Only lines containing the word "qquad" are needed; pull them out of the material.

──────── DATA UNDER STUDY

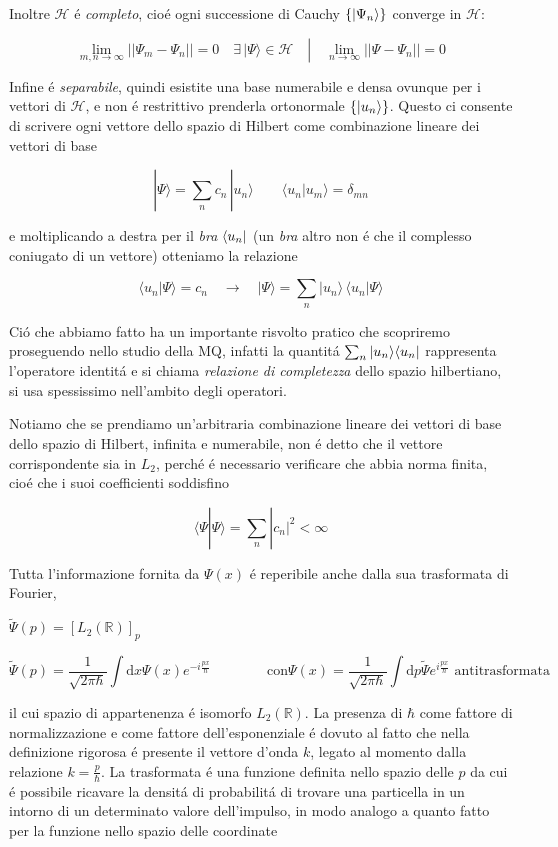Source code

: Inoltre $\mathcal{H}$ \'e \textit{completo}, cio\'e ogni successione di Cauchy $\{\ket{\Psi_n}\}$ converge in $\mathcal{H}$:

$$\operatorname*{lim}_{m,n\to\infty}||\Psi_{m}-\Psi_{n}||=0\quad\exists\,|\Psi\rangle\in{\mathcal{H}}\quad\left|\quad\operatorname*{lim}_{n\to\infty}||\Psi-\Psi_{n}||=0\right.$$

Infine \'e \textit{separabile}, quindi esistite una base numerabile e densa ovunque per i vettori di $\mathcal{H}$, e non \'e restrittivo prenderla ortonormale $\{\ket{u_n}\}$. Questo ci consente di scrivere ogni vettore dello spazio di Hilbert come combinazione lineare dei vettori di base

$$|\Psi\rangle=\sum_{n}c_{n}\,|u_{n}\rangle\qquad\langle u_{n}|u_{m}\rangle=\delta_{m n}$$

e moltiplicando a destra per il \textit{bra} $\bra{u_n}$ (un \textit{bra} altro non \'e che il complesso coniugato di un vettore) otteniamo la relazione

$$\langle u_{n}|\Psi\rangle=c_{n}\quad\longrightarrow\quad|\Psi\rangle=\sum_{n}|u_{n}\rangle\,\langle u_{n}|\Psi\rangle$$

Ci\'o che abbiamo fatto ha un importante risvolto pratico che scopriremo proseguendo nello studio della MQ,
infatti la quantit\'a $\sum_n \ket{u_n}\bra{u_n}$ rappresenta l'operatore identit\'a e si chiama \textit{relazione di completezza} dello spazio hilbertiano, si usa spessissimo nell'ambito degli operatori.

Notiamo che se prendiamo un'arbitraria combinazione lineare dei vettori di base dello spazio di Hilbert, infinita e numerabile, non \'e detto che il vettore corrispondente sia in $L_2$, perch\'e \'e necessario verificare che abbia norma finita, cio\'e che i suoi coefficienti soddisfino

$$\langle\Psi|\Psi\rangle=\sum_{n}|c_{n}|^{2}<\infty$$

Tutta l'informazione fornita da $\Psi(x)$ \'e reperibile anche dalla sua trasformata di Fourier, 

${\tilde{\Psi}}(p)=\left[L_{2}(\mathbb{R})\right]_{p}$

$$\tilde{\Psi}(p) = \frac{1}{\sqrt{2\pi\hbar}} \int \mathrm{d}x \Psi(x) e^{-i\frac{px}{\hbar}} \qquad\qquad \text{con} \Psi(x) = \frac{1}{\sqrt{2\pi\hbar}} \int \mathrm{d}p \tilde{\Psi} e^{i\frac{px}{\hbar}} \text{ antitrasformata}$$

il cui spazio di appartenenza \'e isomorfo $L_2(\mathbb{R})$. La presenza di $\hbar$ come fattore di normalizzazione e come fattore dell'esponenziale \'e dovuto al fatto che nella definizione rigorosa \'e presente il vettore d'onda $k$, legato al momento dalla relazione $k = \frac{p}{\hbar}$. La trasformata \'e una funzione definita nello spazio delle $p$ da cui \'e possibile ricavare la densit\'a di probabilit\'a di trovare una particella in un intorno di un determinato valore dell'impulso, in modo analogo a quanto fatto per la funzione nello spazio delle coordinate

────────────────

» COMPLETED TASK:
$$|\Psi\rangle=\sum_{n}c_{n}\,|u_{n}\rangle\qquad\langle u_{n}|u_{m}\rangle=\delta_{m n}$$
$$\tilde{\Psi}(p) = \frac{1}{\sqrt{2\pi\hbar}} \int \mathrm{d}x \Psi(x) e^{-i\frac{px}{\hbar}} \qquad\qquad \text{con} \Psi(x) = \frac{1}{\sqrt{2\pi\hbar}} \int \mathrm{d}p \tilde{\Psi} e^{i\frac{px}{\hbar}} \text{ antitrasformata}$$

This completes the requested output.